Task data below:

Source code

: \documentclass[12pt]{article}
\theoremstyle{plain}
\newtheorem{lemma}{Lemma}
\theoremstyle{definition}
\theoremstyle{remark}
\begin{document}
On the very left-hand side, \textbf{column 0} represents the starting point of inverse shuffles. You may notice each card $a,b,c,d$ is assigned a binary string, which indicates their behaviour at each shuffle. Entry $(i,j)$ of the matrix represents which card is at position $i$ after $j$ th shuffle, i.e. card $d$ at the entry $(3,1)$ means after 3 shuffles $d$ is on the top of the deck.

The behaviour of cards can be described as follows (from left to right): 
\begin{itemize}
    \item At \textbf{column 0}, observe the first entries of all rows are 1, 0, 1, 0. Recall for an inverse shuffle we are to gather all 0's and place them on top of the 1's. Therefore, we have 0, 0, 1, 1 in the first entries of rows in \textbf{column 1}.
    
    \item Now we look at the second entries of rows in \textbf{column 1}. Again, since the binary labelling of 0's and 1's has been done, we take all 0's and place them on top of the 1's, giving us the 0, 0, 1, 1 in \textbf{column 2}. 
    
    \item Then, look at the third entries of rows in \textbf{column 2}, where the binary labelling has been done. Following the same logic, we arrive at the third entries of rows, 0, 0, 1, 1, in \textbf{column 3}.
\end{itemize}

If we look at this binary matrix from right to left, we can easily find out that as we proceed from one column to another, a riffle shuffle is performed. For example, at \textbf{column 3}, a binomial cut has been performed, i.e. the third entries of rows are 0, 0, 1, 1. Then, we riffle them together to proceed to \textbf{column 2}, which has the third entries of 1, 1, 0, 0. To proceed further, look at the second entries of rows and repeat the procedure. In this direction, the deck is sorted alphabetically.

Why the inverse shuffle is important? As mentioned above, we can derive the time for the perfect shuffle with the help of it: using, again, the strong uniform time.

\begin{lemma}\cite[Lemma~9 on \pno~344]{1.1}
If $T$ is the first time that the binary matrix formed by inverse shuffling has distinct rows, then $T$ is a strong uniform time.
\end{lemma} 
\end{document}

End of Task data.

## Problem to work on
When you write the entries out again, keep every word and mark exactly as it is.

## Solution to the exercise
Source code

: \documentclass[12pt]{article}
\theoremstyle{plain}
\newtheorem{lemma}{Lemma}
\theoremstyle{definition}
\theoremstyle{remark}
\begin{document}
On the very left-hand side, \textbf{column 0} represents the starting point of inverse shuffles. You may notice each card $a,b,c,d$ is assigned a binary string, which indicates their behaviour at each shuffle. Entry $(i,j)$ of the matrix represents which card is at position $i$ after $j$ th shuffle, i.e. card $d$ at the entry $(3,1)$ means after 3 shuffles $d$ is on the top of the deck.

The behaviour of cards can be described as follows (from left to right): 
\begin{itemize}
    \item At \textbf{column 0}, observe the first entries of all rows are 1, 0, 1, 0. Recall for an inverse shuffle we are to gather all 0's and place them on top of the 1's. Therefore, we have 0, 0, 1, 1 in the first entries of rows in \textbf{column 1}.
    
    \item Now we look at the second entries of rows in \textbf{column 1}. Again, since the binary labelling of 0's and 1's has been done, we take all 0's and place them on top of the 1's, giving us the 0, 0, 1, 1 in \textbf{column 2}. 
    
    \item Then, look at the third entries of rows in \textbf{column 2}, where the binary labelling has been done. Following the same logic, we arrive at the third entries of rows, 0, 0, 1, 1, in \textbf{column 3}.
\end{itemize}

If we look at this binary matrix from right to left, we can easily find out that as we proceed from one column to another, a riffle shuffle is performed. For example, at \textbf{column 3}, a binomial cut has been performed, i.e. the third entries of rows are 0, 0, 1, 1. Then, we riffle them together to proceed to \textbf{column 2}, which has the third entries of 1, 1, 0, 0. To proceed further, look at the second entries of rows and repeat the procedure. In this direction, the deck is sorted alphabetically.

Why the inverse shuffle is important? As mentioned above, we can derive the time for the perfect shuffle with the help of it: using, again, the strong uniform time.

\begin{lemma}\cite[Lemma~9 on \pno~344]{1.1}
If $T$ is the first time that the binary matrix formed by inverse shuffling has distinct rows, then $T$ is a strong uniform time.
\end{lemma} 
\end{document}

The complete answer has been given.